* [Brief]: Write out exactly the lines of the entries below, from the first through the line containing "Além de suas", and nothing beyond them.

(Entries taken from a collection)
******

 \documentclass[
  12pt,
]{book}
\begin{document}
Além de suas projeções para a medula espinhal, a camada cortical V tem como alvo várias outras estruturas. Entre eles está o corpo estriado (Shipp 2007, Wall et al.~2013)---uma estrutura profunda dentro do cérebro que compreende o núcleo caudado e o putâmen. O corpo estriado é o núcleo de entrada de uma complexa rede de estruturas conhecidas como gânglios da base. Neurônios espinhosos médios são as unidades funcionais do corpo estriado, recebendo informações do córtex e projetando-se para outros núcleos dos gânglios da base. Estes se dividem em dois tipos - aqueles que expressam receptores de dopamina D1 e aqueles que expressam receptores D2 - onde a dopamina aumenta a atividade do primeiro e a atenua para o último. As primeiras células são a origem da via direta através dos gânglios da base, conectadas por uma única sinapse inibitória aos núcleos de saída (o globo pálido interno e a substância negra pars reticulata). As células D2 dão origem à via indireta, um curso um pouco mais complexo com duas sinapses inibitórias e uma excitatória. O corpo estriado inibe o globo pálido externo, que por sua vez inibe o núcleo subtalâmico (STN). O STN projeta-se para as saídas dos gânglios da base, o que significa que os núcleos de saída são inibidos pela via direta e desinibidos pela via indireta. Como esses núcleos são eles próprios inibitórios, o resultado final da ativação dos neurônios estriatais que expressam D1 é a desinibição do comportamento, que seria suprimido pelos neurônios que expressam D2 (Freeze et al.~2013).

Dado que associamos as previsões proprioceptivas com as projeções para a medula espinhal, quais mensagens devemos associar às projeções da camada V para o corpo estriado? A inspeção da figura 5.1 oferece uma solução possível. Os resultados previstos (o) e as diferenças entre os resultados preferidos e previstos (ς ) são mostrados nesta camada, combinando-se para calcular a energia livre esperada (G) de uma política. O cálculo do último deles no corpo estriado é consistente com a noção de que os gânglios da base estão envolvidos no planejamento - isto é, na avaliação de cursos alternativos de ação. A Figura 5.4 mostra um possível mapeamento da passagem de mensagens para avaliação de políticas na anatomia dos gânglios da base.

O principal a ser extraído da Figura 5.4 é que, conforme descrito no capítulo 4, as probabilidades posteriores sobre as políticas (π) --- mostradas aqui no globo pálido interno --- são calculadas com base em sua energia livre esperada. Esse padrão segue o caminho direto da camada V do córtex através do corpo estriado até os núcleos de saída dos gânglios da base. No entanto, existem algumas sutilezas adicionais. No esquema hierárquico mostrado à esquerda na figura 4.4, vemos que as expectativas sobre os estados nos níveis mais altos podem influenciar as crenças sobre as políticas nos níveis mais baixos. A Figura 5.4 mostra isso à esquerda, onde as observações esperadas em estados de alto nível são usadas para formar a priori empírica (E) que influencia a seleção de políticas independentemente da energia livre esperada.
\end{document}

******

* [Solved problem]:
 \documentclass[
  12pt,
]{book}
\begin{document}
Além de suas projeções para a medula espinhal, a camada cortical V tem como alvo várias outras estruturas. Entre eles está o corpo estriado (Shipp 2007, Wall et al.~2013)---uma estrutura profunda dentro do cérebro que compreende o núcleo caudado e o putâmen. O corpo estriado é o núcleo de entrada de uma complexa rede de estruturas conhecidas como gânglios da base. Neurônios espinhosos médios são as unidades funcionais do corpo estriado, recebendo informações do córtex e projetando-se para outros núcleos dos gânglios da base. Estes se dividem em dois tipos - aqueles que expressam receptores de dopamina D1 e aqueles que expressam receptores D2 - onde a dopamina aumenta a atividade do primeiro e a atenua para o último. As primeiras células são a origem da via direta através dos gânglios da base, conectadas por uma única sinapse inibitória aos núcleos de saída (o globo pálido interno e a substância negra pars reticulata). As células D2 dão origem à via indireta, um curso um pouco mais complexo com duas sinapses inibitórias e uma excitatória. O corpo estriado inibe o globo pálido externo, que por sua vez inibe o núcleo subtalâmico (STN). O STN projeta-se para as saídas dos gânglios da base, o que significa que os núcleos de saída são inibidos pela via direta e desinibidos pela via indireta. Como esses núcleos são eles próprios inibitórios, o resultado final da ativação dos neurônios estriatais que expressam D1 é a desinibição do comportamento, que seria suprimido pelos neurônios que expressam D2 (Freeze et al.~2013).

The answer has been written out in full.